Failure to Prevent Accidents Due to Inadequate Supervision and Staff Training
Penalty
Summary
The facility failed to ensure adequate supervision and implementation of safety interventions to prevent accidents for two residents. In the first incident, a resident who was dependent for transfers and required the use of a mechanical lift with two staff members was transferred by a single CNA without assistance. The CNA did not lock the Geri-recliner or open the base of the lift, resulting in the resident falling to the floor and sustaining a rib fracture. Both CNAs involved had received training indicating that two staff were required for mechanical lift transfers, but the procedure was not followed, and the incident was confirmed by interviews and documentation.
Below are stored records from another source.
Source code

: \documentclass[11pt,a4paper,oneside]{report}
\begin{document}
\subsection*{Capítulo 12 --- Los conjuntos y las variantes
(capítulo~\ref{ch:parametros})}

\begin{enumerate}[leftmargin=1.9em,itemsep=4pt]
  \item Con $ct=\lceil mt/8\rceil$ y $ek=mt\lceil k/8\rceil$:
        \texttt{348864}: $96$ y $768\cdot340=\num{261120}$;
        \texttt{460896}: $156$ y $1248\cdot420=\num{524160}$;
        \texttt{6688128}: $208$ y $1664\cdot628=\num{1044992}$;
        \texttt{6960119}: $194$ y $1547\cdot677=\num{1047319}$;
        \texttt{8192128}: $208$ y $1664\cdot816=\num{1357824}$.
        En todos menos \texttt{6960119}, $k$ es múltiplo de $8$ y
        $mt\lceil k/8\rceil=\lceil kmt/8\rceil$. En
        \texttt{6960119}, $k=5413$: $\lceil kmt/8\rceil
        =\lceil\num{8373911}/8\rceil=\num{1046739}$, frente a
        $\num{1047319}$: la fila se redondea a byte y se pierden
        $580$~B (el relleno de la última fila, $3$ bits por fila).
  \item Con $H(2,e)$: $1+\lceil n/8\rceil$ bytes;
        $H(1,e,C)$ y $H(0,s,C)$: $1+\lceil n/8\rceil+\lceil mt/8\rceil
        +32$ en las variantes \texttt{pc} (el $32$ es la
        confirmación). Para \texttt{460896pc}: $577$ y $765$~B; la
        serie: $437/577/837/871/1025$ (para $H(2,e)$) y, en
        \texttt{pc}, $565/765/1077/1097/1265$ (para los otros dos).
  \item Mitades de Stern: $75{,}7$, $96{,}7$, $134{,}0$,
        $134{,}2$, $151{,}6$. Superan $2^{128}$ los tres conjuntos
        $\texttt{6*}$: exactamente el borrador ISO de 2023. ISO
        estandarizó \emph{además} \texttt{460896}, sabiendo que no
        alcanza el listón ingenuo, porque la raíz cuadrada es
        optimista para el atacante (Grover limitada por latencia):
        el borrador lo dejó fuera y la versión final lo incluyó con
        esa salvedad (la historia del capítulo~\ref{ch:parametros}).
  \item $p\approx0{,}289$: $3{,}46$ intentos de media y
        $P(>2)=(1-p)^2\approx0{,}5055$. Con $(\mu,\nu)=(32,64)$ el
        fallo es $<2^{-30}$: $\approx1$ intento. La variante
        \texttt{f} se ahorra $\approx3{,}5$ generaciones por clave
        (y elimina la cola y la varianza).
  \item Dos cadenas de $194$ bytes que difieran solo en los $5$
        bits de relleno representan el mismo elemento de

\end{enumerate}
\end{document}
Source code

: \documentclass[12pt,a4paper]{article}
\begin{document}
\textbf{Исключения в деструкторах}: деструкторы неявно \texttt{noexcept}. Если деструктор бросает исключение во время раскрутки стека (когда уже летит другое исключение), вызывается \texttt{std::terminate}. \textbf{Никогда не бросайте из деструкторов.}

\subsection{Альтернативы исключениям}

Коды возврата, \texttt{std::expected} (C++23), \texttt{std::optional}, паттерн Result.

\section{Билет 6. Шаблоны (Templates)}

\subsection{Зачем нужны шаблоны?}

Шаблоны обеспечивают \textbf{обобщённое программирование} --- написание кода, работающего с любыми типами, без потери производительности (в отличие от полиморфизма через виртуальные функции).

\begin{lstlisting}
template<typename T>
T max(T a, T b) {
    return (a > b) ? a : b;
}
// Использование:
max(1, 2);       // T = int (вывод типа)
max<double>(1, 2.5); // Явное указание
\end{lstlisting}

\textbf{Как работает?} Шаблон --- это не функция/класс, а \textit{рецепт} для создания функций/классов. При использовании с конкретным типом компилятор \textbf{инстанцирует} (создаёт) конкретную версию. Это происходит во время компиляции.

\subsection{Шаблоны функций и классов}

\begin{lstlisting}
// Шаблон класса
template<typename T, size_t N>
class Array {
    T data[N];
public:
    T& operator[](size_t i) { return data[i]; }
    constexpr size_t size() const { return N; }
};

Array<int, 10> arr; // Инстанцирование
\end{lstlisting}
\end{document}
In the second incident, another resident was being transported back to the facility from a hospital in a wheelchair via the facility van. During transport, the wheelchair moved and tilted backward, causing the resident, still in the wheelchair, to fall onto the floor of the van. The CNAs responsible for the transport had not received formal training or competency checks for the use of the van's securement system. The DON provided only a verbal explanation of the securement process without demonstration or requiring return demonstration. The resident did not sustain injury, but the event was reported and confirmed by the resident, staff, and documentation. Both incidents involved residents with significant medical histories and physical impairments. The first resident had acute respiratory failure, lack of coordination, osteoporosis, and was dependent for transfers. The second resident had acute kidney failure, cognitive communication deficit, vascular dementia, and muscle weakness, and required a wheelchair for mobility. The deficiencies were directly related to staff not following established policies and lack of adequate training or supervision during critical procedures, resulting in preventable accidents.